The New York Times reports that lawmakers in North Carolina felt “tremendous pressure” to repeal the HB2 after University of North Carolina men’s basketball team reached the N.C.A.A. tournament’s Final Four, as North Carolina is a “basketball-obsessed state.” The N.C.A.A. had reportedly set a Thursday deadline for the state to repeal the bill if North Carolina wanted to host any championships through 2022, according to local news outlet WRAL.

Greater Raleigh Sports Alliance Executive Director Scott Dupree said in a statement, "The NCAA has already delayed the bid review process once and has waited as long as it possibly can, and now it must finalize all championship site selections through spring of 2022."

The measure has received public criticism from various groups on both sides of the issue.

Pro-LGBT groups wanted a clean repeal of the law.
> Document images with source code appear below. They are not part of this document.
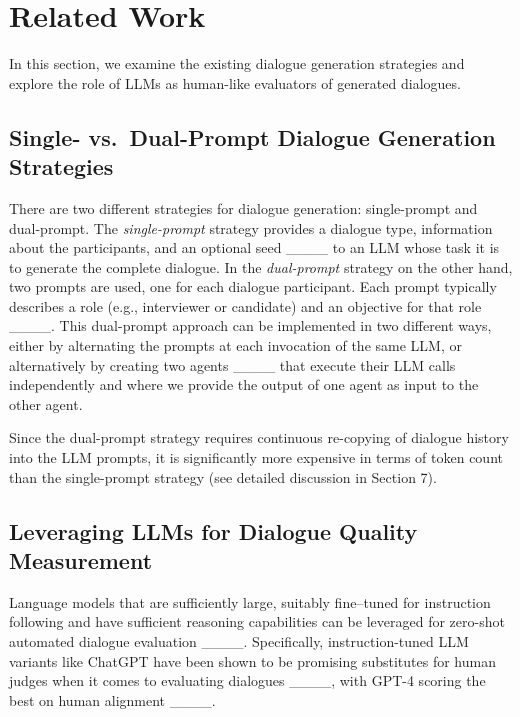 \section{Related Work}
In this section, we examine the existing dialogue generation strategies and explore the role of LLMs as human-like evaluators of generated dialogues.

\subsection{Single- vs.\ Dual-Prompt Dialogue Generation Strategies}
There are two different strategies for dialogue generation: single-prompt and dual-prompt. The \textit{single-prompt} strategy provides a dialogue type, information about the participants, and an optional seed ____ to an LLM whose task it is to generate the complete dialogue. In the \textit{dual-prompt} strategy on the other hand, two prompts are used, one for each dialogue participant. Each prompt typically describes a role (e.g., interviewer or candidate) and an objective for that role ____. This dual-prompt approach can be implemented in two different ways, either by alternating the prompts at each invocation of the same LLM, or alternatively by creating two agents ____ that execute their LLM calls independently and where we provide the output of one agent as input to the other agent.

Since the dual-prompt strategy requires continuous re-copying of dialogue history into the LLM prompts, it is significantly more expensive in terms of token count than the single-prompt strategy (see detailed discussion in Section 7). 

\subsection{Leveraging LLMs for Dialogue Quality Measurement}
Language models that are sufficiently large, suitably fine–tuned for instruction following and have sufficient reasoning capabilities can be leveraged for zero-shot automated dialogue evaluation ____. Specifically, instruction-tuned LLM variants like ChatGPT have been shown to be promising substitutes for human judges when it comes to evaluating dialogues ____, with GPT-4 scoring the best on human alignment ____.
Human Rights Campaign tweeted that the replacement measure is “a bad deal that does not actually #RepealHB2,” but instead “doubles-down on discrimination.”

The group has said it will hold the lawmakers behind the repeal bill accountable in the same way it did with those who supported HB2.

"At its core, it's a statewide prohibition on equality," Human Rights Campaign President Chad Griffin told reporters on Wednesday. "Just like we did with ... McCrory, we will hold all elected officials accountable — Democrats and Republicans — who target our community by advancing this statewide ban on nondiscrimination protections."

And social conservatives spoke out against the repeal measure, saying HB2 is necessary to prevent male sexual predators from entering female restrooms. 

“No NCAA basketball game, corporation or entertainment concert is worth even one little girl being harmed or frightened in a bathroom,” Tami Fitzgerald, executive director of the NC Values Coalition, asserted. “She should not lose her privacy and dignity to a boy in a locker room.”

Republican Representative Bert Jones said it is not discriminatory to believe that God “created us male and female." 

But Gov. Cooper argues that though the measure it not “perfect,” it “begins to repair our reputation.”

Former Gov. McCrory has tweeted his support for the compromise, stating it “still respects privacy” and allows the Supreme Court to find a resolution to the issue.

McCrory believes that the law is the reason he lost the election to Democratic Governor Roy Cooper, placing the blame on the liberal media and its misrepresentation of the law.

“I have come to the conclusion that there is a great deal of misinformation, misinterpretation, confusion, a lot of passion and frankly, selective outrage and hypocrisy, especially against the great state of North Carolina,” McCrory said in a statement.

The backlash in North Carolina over HB2 did not deter other states such as Texas and Virginia from considering similar measures, though those efforts have been unsuccessful thus far. In Kentucky, Democratic Representative Rick Nelson is leading the effort to pass a measure similar to HB2.